Vitamin D is one of the only vitamins that we as humans can produce ourselves. It has been nicknamed “the sunshine vitamin” because the sun (UV light) stimulates its production. Vitamin D has been linked to the prevention of cancer, heart attacks, osteoporosis, immune system dysfunction, high blood pressure, and even falls in the elderly. But many of these claims may be overstated, according to a recently published article in The Lancet.

Although it is true that vitamin D plays an important role in prevention of some of these conditions in those with low levels of vitamin D, there is still debate on whether supplementation in healthy individuals yields the same results.

It is true that our bodies produce vitamin D in response to UV exposure, but the amount needed for this production is only about 5 to 10 minutes of midday Miami sun. Too much UV exposure can actually destroy the vitamin. In addition, many cases have shown that, despite UV exposure, people can still be vitamin D deficient. The elderly have a decreased ability to produce vitamin D and may require supplementation even if they are sun worshipers. Darker-skinned individuals may also need supplementation, especially if living in northern climates.

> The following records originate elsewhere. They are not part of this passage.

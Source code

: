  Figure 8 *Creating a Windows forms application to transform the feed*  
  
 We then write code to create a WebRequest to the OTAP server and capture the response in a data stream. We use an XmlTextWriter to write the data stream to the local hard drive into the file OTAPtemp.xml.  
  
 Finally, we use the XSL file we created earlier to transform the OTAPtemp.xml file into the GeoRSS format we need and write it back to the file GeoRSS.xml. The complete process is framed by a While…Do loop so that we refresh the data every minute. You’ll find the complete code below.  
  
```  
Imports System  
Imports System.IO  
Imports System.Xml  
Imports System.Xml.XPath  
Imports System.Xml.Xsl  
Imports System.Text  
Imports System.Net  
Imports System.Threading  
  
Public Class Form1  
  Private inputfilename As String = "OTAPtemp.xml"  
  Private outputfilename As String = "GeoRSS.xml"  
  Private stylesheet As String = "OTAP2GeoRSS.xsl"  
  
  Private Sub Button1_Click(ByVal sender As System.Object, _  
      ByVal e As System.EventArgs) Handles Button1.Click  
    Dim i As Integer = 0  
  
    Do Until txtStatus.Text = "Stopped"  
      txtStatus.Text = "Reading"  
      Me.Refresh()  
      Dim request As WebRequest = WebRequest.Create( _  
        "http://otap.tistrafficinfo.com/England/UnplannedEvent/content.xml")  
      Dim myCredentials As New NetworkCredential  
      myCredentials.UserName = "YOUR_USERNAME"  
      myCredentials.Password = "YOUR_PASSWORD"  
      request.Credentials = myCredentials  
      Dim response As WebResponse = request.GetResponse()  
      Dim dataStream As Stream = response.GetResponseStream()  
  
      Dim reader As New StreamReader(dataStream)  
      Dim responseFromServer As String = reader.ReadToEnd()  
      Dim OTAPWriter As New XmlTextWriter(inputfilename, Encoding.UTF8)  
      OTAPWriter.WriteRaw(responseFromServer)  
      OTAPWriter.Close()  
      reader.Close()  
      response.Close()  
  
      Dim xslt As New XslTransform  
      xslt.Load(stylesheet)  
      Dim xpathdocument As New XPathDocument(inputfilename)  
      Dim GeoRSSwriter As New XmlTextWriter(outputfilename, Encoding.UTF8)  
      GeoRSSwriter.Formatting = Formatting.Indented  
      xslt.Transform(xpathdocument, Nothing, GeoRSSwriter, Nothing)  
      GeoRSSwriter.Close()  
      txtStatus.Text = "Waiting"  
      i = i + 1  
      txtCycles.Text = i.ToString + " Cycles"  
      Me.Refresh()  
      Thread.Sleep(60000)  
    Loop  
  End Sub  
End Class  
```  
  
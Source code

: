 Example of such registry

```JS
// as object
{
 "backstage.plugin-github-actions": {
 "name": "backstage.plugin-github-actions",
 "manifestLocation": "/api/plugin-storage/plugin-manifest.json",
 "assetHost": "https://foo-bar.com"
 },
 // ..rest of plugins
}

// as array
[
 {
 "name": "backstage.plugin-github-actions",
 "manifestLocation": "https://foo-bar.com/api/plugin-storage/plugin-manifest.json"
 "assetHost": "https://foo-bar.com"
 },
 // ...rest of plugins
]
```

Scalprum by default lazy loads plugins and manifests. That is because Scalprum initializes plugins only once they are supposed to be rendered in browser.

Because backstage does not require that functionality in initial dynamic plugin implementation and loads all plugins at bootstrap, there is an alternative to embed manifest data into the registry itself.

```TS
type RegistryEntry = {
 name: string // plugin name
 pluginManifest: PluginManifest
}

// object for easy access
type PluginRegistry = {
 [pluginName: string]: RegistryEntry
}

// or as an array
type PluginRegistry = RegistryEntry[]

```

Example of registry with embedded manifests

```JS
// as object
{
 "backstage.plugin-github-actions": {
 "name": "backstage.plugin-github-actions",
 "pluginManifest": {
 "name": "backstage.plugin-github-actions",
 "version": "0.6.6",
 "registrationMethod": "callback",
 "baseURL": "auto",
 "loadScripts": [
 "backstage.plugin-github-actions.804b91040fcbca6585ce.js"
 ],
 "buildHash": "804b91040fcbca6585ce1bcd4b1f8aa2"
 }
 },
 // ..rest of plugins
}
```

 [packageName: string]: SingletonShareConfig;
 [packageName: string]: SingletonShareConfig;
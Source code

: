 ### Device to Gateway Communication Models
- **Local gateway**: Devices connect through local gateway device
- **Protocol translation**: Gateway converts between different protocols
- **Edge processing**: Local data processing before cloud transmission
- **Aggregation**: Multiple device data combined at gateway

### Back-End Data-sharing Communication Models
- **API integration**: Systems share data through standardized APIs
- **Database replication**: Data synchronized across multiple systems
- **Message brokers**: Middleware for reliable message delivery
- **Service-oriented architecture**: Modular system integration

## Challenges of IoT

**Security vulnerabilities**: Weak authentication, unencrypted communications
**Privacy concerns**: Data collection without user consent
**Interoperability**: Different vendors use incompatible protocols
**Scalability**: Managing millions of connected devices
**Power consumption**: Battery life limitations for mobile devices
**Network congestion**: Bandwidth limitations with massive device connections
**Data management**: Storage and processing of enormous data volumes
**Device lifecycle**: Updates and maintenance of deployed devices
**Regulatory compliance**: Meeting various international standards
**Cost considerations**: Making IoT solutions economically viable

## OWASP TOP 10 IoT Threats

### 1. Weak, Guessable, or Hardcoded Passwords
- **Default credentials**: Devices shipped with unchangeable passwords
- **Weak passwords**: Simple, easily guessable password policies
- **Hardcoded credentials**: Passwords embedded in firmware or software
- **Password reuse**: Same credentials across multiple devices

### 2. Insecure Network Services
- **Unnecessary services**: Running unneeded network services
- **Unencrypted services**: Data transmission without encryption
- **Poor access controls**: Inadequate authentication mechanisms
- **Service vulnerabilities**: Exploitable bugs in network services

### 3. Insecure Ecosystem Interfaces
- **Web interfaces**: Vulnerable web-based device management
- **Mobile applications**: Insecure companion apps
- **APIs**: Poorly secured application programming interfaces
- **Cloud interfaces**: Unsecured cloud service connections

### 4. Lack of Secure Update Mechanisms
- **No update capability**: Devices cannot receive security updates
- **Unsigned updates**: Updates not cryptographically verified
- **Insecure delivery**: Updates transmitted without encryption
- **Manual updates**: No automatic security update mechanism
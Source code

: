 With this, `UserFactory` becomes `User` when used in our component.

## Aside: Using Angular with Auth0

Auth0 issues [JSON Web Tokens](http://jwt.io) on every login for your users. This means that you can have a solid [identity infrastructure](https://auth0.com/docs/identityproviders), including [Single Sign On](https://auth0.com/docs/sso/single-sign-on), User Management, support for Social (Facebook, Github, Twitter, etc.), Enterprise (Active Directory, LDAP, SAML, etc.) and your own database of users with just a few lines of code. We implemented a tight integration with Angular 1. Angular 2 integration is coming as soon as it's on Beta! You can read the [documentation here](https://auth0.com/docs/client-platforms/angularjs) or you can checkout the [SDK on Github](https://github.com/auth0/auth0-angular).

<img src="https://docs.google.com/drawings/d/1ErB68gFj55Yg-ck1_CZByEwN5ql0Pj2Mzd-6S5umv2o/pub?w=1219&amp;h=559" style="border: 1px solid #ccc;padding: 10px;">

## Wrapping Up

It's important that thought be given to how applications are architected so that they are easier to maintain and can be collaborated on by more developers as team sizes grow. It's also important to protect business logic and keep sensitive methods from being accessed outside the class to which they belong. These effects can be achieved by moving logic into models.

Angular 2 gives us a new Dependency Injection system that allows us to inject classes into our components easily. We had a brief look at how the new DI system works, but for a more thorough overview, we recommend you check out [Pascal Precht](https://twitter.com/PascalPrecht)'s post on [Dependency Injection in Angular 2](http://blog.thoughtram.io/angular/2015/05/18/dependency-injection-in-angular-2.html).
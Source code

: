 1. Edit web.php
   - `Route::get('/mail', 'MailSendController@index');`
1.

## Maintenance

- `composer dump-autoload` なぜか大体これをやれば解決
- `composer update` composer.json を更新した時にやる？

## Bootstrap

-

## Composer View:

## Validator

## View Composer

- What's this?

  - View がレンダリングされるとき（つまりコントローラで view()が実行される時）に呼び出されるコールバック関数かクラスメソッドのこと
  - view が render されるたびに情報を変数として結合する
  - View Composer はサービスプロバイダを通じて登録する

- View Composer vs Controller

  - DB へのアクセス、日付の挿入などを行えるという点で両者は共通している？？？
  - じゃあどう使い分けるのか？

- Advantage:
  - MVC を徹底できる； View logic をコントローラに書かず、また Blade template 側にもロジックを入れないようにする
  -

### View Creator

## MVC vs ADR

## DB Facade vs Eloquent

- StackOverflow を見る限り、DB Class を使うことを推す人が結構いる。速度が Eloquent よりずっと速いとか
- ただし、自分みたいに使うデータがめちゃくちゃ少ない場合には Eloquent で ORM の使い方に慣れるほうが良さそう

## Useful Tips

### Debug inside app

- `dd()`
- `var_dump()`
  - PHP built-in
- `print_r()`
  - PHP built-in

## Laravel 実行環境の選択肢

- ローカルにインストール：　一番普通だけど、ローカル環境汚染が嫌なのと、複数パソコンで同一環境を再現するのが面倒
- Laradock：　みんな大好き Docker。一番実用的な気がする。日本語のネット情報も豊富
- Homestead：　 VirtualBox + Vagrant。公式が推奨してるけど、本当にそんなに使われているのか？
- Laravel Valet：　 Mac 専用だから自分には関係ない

Deficiency is not related to sun exposure or lack thereof. The Institute of Medicine of the National Academies’ Recommended Dietary Allowance (RDA) for vitamin D is 600 IU (International Units) a day for people between the ages of 1 and 70, and 800 IU a day for people ages 70 and older. If you are deficient, then you will likely need doses much higher than this. Dietary sources include oily fish, milk, and vitamin D-fortified foods such as cereal and orange juice.

If you are concerned about vitamin D deficiency, then have your primary care physician draw your vitamin D levels. Overexposure to UV will only result in skin cancer and is not a cure for vitamin D deficiency.